START Recorded data

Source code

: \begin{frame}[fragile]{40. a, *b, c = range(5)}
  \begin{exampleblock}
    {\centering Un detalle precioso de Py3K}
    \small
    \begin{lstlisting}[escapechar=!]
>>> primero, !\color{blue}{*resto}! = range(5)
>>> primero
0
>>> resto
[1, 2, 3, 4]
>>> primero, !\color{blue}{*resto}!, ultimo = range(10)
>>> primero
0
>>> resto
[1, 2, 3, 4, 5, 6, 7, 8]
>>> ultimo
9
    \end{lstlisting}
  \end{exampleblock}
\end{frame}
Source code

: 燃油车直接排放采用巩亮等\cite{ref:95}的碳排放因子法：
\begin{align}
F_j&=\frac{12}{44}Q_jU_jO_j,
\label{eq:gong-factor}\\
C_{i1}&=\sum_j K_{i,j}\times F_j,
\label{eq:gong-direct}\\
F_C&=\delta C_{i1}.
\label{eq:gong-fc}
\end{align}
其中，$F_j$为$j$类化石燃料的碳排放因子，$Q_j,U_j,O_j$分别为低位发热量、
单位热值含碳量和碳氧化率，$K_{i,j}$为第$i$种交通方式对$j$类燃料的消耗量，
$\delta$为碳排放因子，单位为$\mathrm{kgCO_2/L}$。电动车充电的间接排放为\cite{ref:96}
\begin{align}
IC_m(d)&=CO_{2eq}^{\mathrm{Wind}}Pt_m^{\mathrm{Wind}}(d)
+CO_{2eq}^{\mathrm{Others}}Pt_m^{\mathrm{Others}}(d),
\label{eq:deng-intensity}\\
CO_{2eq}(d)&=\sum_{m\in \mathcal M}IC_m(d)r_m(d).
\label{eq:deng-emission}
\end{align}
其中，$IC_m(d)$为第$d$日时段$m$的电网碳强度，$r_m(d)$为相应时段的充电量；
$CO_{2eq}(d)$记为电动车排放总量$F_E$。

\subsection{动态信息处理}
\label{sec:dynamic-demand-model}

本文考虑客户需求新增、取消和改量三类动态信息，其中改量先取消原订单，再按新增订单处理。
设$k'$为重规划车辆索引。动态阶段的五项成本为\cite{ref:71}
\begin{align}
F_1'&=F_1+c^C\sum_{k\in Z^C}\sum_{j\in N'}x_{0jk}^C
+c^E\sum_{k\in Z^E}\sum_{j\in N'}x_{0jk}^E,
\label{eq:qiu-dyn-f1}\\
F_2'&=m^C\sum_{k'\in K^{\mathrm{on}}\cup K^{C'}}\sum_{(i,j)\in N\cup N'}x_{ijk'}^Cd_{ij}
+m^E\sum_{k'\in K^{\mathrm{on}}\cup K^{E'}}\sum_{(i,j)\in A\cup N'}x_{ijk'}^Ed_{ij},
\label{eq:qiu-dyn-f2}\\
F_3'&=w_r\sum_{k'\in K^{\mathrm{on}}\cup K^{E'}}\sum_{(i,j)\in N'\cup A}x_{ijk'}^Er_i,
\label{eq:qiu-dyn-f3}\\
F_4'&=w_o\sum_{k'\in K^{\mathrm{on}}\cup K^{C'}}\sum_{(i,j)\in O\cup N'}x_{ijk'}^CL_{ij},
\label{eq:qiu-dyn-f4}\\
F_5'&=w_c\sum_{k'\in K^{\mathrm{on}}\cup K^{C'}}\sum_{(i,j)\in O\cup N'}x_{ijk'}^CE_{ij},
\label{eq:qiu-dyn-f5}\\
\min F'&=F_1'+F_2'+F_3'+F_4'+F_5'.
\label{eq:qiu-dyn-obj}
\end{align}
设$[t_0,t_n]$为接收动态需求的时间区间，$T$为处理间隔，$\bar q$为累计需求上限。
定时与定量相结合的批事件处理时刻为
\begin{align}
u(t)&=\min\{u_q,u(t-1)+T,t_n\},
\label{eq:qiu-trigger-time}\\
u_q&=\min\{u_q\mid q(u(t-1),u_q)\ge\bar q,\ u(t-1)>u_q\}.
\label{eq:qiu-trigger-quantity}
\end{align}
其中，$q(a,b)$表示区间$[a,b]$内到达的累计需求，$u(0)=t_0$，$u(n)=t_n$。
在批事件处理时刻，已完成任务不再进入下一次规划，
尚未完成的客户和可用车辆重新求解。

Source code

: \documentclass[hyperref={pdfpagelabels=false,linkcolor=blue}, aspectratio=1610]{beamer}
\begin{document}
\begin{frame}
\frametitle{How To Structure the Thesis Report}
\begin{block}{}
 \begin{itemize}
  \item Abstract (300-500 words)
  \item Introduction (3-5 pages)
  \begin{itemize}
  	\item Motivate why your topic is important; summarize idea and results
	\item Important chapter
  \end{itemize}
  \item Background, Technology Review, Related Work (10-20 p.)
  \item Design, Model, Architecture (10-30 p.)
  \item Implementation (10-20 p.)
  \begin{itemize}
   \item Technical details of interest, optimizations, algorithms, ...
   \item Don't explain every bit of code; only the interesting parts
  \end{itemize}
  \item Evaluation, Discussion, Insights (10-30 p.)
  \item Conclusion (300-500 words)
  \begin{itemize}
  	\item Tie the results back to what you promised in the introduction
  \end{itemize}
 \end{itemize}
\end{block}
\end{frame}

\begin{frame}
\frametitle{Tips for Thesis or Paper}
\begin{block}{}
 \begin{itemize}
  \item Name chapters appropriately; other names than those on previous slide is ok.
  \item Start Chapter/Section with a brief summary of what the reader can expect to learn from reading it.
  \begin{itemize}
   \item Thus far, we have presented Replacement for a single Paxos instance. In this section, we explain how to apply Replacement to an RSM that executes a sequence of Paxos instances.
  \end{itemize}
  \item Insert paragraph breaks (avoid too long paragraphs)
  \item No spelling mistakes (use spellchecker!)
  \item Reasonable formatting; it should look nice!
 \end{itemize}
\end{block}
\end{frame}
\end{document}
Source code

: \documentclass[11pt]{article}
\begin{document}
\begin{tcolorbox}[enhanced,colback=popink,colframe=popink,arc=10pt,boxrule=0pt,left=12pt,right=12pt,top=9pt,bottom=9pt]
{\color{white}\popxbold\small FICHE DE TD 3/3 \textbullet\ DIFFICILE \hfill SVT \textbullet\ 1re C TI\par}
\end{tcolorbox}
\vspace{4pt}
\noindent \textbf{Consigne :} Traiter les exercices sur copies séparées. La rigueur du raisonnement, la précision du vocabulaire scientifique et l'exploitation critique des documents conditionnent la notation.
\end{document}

END Recorded data

- _Exercise details_
Look through the material above for the string "tcolorbox" and copy each line that has it.

- _Result of this exercise_
\begin{tcolorbox}[enhanced,colback=popink,colframe=popink,arc=10pt,boxrule=0pt,left=12pt,right=12pt,top=9pt,bottom=9pt]
\end{tcolorbox}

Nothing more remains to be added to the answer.